If that good man is still alive I would assign him Xenophon to do just as well with: that is an easier task – one therefore all the more suited to his advanced years. And it somehow seems to me that, even though Amyot can slip very briskly and neatly round some tight corners, his style is nevertheless more at home when it is untrammelled and can roll easily along.
I recently came upon the passage where Plutarch tells us that when he himself was delivering a declamation in Rome Rusticus, who was in the audience, received a packet of letters from the Emperor and put off opening it until the end. For which, he says, all the audience most highly praised the dignity of that man. Indeed, since Plutarch was on the subject of curiosity (that avid passion, greedy for news, which leads us to drop everything indiscriminately and impatiently so as to entertain every newcomer and, losing all sense of respect and politeness, to tear open the letters they bring us no matter where we may be) he was right to praise Rusticus’ dignity; and he could also have gone on to praise his decency and his courtesy in not wanting to interrupt his declamation.1
But I doubt whether Rusticus could be praised for his wisdom: for since he was receiving those letters unexpectedly, and from an Emperor at that, to put off reading them might have had grave consequences.
The opposite vice to curiosity is lack of concern, [B] which my complexion manifestly inclines me to, and [A] which is so extreme in many men I have known that you can find them with unopened letters in their pockets brought three or four days earlier.
[B] I not only never open any letter entrusted to me but not even any which Fortune may pass through my hands; I feel guilty if, when standing beside some great man, my eyes inadvertently thieve some knowledge from the important letter he is reading. Never was anyone less inquisitive, less given to poking about in another man’s affairs.

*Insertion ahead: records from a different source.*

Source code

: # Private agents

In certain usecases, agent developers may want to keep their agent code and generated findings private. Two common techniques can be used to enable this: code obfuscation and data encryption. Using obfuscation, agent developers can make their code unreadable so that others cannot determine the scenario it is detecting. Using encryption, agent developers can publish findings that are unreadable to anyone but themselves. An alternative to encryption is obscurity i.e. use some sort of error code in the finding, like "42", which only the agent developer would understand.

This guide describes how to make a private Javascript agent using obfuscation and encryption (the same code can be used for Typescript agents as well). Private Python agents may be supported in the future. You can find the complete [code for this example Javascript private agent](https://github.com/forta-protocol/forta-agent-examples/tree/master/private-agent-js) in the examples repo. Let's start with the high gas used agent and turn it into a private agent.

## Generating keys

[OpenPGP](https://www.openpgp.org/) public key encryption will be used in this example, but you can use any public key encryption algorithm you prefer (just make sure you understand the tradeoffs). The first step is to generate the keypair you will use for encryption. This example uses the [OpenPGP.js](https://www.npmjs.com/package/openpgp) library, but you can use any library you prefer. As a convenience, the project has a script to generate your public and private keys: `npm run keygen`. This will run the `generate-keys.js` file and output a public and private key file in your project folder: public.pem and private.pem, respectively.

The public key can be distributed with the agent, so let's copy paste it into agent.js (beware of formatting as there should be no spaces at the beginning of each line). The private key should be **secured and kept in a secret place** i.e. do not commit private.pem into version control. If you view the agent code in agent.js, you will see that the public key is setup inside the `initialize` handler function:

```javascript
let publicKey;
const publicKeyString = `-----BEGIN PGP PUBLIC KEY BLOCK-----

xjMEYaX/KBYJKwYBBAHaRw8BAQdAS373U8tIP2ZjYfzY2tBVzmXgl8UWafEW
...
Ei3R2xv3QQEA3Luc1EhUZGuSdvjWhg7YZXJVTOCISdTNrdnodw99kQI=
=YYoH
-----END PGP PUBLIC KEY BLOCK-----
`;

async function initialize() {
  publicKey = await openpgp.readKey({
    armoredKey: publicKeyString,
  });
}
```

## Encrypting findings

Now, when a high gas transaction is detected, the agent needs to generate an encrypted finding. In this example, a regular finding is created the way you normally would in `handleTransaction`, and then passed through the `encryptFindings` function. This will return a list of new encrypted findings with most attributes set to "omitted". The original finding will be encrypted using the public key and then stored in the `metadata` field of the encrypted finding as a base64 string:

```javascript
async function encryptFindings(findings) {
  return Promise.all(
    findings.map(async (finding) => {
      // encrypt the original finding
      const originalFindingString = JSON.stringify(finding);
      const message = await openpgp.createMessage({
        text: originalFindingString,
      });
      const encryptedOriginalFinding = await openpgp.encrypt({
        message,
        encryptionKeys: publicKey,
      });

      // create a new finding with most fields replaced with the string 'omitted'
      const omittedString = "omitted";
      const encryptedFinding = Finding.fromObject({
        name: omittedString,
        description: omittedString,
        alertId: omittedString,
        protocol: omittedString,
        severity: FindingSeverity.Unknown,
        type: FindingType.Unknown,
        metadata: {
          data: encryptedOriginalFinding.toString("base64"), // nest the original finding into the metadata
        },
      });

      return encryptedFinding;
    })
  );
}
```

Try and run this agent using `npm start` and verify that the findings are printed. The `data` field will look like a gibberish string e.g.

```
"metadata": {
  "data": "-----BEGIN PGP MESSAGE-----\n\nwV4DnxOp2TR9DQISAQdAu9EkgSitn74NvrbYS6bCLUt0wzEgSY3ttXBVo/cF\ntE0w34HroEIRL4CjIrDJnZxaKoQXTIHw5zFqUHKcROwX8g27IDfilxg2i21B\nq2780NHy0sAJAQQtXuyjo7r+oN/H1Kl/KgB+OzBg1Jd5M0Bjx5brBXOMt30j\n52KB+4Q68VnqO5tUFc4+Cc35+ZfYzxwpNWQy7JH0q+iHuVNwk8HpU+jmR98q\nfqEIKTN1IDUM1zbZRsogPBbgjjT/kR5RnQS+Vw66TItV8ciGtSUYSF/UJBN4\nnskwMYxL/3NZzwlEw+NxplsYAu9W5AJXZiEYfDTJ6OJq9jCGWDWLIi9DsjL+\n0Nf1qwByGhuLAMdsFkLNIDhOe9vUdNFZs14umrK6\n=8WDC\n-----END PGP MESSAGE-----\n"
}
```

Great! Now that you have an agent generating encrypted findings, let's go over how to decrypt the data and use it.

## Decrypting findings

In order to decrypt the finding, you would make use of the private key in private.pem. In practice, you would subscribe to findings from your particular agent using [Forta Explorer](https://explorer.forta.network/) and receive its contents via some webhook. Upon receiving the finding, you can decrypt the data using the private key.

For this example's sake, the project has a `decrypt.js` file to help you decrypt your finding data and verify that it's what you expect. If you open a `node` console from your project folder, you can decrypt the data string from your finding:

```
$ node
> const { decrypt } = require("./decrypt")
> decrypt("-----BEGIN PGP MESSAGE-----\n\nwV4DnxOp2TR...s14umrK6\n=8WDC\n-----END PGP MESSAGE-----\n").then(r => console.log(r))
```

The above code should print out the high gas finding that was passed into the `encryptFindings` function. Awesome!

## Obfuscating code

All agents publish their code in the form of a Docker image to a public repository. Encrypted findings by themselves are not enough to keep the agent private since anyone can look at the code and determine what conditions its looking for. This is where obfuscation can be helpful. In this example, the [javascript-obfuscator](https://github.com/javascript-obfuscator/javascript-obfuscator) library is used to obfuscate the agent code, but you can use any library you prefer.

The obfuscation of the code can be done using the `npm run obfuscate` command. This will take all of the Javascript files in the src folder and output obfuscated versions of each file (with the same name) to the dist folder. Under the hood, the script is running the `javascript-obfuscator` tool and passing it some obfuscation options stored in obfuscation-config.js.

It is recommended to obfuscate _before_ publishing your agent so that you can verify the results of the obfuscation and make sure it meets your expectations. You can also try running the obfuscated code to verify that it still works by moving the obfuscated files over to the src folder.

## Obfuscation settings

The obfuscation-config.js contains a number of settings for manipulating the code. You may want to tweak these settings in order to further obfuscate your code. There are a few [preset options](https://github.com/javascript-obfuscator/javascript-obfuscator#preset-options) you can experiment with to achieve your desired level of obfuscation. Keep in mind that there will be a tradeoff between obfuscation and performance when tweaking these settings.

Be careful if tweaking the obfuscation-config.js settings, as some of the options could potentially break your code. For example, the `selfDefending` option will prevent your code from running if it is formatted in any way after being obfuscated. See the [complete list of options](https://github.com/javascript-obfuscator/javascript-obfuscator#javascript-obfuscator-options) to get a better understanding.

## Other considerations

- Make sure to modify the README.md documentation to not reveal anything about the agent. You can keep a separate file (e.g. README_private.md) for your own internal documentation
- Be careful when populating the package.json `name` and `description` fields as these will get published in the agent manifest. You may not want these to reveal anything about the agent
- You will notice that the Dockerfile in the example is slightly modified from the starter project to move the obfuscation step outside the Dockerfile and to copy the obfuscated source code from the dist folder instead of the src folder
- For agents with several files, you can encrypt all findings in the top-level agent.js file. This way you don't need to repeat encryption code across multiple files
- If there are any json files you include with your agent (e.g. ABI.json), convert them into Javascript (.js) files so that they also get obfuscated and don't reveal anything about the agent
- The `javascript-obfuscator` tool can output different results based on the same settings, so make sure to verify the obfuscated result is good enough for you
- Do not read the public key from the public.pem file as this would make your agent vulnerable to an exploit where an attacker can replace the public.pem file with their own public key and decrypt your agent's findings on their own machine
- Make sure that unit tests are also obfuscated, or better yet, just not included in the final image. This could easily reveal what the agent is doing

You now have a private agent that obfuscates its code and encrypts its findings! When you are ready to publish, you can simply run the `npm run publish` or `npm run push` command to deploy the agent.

[A] In our fathers’ time Monsieur de Boutières nearly lost Turin because he was enjoying good company at dinner and put off reading a warning sent to him of some treachery being plotted against that town, which was under his command. And I also learned from Plutarch that Julius Caesar would have saved himself if he had read a note which was handed to him that day on his way to the Senate where the conspirators killed him.2
Plutarch relates too how Archias, the Theban Tyrant, on the evening before Pelopidas executed his plan to kill him and so restore freedom to his country, was written to by another Archias, an Athenian, to inform him point by point of what was being prepared against him. This missive was delivered to him during dinner; he put off opening it, saying words which later became Greek proverb: ‘Work can wait till tomorrow.’3
In my opinion a wise man can (out of concern for others, such as not impolitely interrupting a social event, as was Rusticus’ case, or so as not to break into some other affair of importance) put off reading any news brought to him; but, particularly if he holds some public office, to do so for his own interest or pleasure – not interrupting his dinner or even his sleep – is unpardonable. And in ancient Rome the ‘consular place’ as they called it was the most honoured seat at table, since it was the one most readily accessible to those who might come [C] and consult the man seated there.4 [A] Which shows that even at table the Romans did not cut themselves off from dealing with other matters and with unexpected occurrences.5
But when all has been said, it is not easy in any human activity to lay down a rule so well grounded on reasoned argument that Fortune fails to maintain her rights over it.